*MATERIAL FOR THE TASK:*
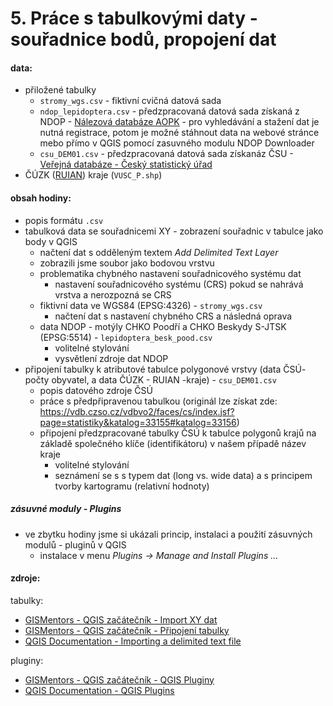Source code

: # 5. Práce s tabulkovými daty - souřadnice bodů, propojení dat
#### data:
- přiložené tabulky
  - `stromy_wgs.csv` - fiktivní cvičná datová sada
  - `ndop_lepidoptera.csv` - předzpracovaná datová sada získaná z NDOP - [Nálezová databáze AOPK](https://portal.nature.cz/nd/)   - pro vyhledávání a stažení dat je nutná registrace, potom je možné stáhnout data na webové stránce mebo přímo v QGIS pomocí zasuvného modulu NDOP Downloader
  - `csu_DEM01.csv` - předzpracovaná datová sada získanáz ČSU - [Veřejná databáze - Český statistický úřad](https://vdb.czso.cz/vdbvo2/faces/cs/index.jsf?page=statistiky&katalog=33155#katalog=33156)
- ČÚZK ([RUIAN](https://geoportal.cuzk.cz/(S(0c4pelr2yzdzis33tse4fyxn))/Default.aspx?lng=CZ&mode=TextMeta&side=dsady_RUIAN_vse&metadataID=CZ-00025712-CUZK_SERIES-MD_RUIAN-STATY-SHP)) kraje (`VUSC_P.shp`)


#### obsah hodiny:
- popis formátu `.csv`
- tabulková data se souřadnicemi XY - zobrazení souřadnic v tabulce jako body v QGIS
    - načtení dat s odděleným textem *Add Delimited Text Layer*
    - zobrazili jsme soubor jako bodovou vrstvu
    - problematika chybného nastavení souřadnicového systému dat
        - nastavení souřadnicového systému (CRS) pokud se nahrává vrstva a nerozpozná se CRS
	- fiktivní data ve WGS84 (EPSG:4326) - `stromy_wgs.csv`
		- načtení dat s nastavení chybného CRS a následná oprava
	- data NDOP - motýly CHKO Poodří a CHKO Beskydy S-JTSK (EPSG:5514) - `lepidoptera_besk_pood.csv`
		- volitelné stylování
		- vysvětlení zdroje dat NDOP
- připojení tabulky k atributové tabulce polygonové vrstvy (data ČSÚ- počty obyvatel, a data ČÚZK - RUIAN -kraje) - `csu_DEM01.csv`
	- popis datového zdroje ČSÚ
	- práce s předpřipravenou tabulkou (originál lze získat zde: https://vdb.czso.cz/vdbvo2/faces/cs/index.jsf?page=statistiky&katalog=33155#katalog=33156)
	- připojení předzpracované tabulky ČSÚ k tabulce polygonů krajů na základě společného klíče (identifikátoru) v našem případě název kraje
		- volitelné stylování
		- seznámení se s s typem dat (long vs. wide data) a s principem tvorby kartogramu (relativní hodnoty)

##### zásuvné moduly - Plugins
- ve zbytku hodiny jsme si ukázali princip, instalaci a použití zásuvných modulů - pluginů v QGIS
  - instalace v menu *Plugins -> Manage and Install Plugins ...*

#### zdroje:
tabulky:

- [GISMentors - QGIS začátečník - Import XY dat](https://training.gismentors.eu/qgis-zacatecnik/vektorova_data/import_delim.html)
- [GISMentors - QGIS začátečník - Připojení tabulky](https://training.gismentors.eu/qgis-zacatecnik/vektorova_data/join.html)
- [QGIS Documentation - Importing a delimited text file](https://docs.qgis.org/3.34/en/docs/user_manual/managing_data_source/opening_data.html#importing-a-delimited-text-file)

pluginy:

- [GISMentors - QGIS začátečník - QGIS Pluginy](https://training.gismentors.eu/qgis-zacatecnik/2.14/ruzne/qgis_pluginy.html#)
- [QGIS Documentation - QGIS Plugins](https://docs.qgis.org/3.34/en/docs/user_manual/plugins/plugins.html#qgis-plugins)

--

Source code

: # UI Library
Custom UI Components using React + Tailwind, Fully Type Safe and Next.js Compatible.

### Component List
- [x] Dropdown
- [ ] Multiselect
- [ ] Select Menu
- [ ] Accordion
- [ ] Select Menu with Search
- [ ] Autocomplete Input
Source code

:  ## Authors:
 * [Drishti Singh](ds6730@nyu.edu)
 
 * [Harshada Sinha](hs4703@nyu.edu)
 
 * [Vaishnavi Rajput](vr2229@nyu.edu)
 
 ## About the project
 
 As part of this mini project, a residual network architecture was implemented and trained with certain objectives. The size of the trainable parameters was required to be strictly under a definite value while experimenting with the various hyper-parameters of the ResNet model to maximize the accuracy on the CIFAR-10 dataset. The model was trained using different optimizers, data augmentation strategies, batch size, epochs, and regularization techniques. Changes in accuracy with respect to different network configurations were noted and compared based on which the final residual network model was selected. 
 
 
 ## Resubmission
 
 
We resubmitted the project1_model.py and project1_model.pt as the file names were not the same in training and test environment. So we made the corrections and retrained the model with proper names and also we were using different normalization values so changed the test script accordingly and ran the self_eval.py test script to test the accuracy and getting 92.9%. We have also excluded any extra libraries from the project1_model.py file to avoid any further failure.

...

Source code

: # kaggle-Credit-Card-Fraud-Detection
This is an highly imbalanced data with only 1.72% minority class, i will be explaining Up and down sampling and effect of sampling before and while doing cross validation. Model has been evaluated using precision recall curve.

*THE PROBLEM:*
Your task is to copy every line of the entries that contains the string "jako".

*EXERCISE SOLUTION:*
- tabulková data se souřadnicemi XY - zobrazení souřadnic v tabulce jako body v QGIS
    - zobrazili jsme soubor jako bodovou vrstvu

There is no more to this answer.